5 triangles for F as a point (using each of the sides of the pentagon as a base)
plus, 3 triangles for EVERY point of the pentagon (see the figure... eg. for point C, ACE, ECD, and BCA) --- for five points you get 15 triangles

15+5 = 20

I'm still working on my permutations and combinations (my weakest point) so it helps me to figure it out conceptually

Okay, say we use the same image above, but remove F. We have Pentagon with points ABCDE.

In order to solve, we now use 5C3, correct?

I guess it makes sense. Say we have square ABCD and ask how many triangles, then we use 4C3, correct?

Thanks in advance. You guys are awesome.

The question is how many traingles can be made with the help of points A,B,C,D,E and F.

F is one among the points and not the compulsory one.

Hence , there are 6 points and we need to choose 3 points to make a triangle.

Hence the answer would be 6C3= 20.


Hope it is clear...

georgeung wrote:Okay, say we use the same image above, but remove F. We have Pentagon with points ABCDE.

In order to solve, we now use 5C3, correct?

I guess it makes sense. Say we have square ABCD and ask how many triangles, then we use 4C3, correct?
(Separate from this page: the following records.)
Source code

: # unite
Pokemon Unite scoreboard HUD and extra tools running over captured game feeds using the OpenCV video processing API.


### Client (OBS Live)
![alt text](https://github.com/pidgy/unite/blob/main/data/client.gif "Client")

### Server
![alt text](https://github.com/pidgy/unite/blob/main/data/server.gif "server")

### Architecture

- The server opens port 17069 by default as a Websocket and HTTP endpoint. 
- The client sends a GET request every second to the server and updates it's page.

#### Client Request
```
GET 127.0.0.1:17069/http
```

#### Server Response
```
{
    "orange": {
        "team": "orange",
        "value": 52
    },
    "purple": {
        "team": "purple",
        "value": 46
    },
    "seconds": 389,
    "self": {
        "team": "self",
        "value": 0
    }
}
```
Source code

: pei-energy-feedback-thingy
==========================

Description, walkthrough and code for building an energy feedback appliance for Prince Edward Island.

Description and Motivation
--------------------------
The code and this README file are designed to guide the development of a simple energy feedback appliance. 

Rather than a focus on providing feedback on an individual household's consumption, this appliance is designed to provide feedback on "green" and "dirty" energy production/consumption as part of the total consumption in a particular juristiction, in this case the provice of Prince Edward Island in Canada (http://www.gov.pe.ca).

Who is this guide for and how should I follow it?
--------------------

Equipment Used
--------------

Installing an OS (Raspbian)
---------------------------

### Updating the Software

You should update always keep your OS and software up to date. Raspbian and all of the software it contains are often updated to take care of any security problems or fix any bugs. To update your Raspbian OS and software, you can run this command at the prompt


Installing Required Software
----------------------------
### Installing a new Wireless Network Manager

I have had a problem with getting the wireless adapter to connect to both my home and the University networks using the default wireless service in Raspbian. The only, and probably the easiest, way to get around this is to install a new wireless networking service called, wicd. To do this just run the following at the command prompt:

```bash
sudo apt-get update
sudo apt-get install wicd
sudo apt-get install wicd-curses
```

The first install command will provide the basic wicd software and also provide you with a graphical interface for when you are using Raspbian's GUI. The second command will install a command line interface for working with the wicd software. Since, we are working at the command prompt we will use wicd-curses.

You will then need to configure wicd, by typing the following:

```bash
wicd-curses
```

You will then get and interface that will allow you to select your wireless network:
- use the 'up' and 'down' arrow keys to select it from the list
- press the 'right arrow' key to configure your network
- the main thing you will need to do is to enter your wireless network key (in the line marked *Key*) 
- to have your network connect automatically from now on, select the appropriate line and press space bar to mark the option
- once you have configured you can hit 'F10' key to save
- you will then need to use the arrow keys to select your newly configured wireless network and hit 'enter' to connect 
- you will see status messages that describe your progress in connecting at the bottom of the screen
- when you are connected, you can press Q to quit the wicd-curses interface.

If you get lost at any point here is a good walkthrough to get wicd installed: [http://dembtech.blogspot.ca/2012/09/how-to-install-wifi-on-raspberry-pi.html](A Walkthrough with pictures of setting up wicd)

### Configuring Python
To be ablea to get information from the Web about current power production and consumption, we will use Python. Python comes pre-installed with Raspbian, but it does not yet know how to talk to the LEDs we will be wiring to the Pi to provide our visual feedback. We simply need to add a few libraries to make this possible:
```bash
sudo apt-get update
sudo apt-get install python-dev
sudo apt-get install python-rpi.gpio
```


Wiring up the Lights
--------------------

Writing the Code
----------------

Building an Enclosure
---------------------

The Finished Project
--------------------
Thanks in advance. You guys are awesome.

5C3 is only 10 so that doesn't seem to be correct though this may be cause of the weird fact that 5C3 and 5C2 are both 10... maybe for 6 points and greater the formula works... although for 5 points and below it would be quite easy to figure it out without using a formula... anyone with a clearer idea?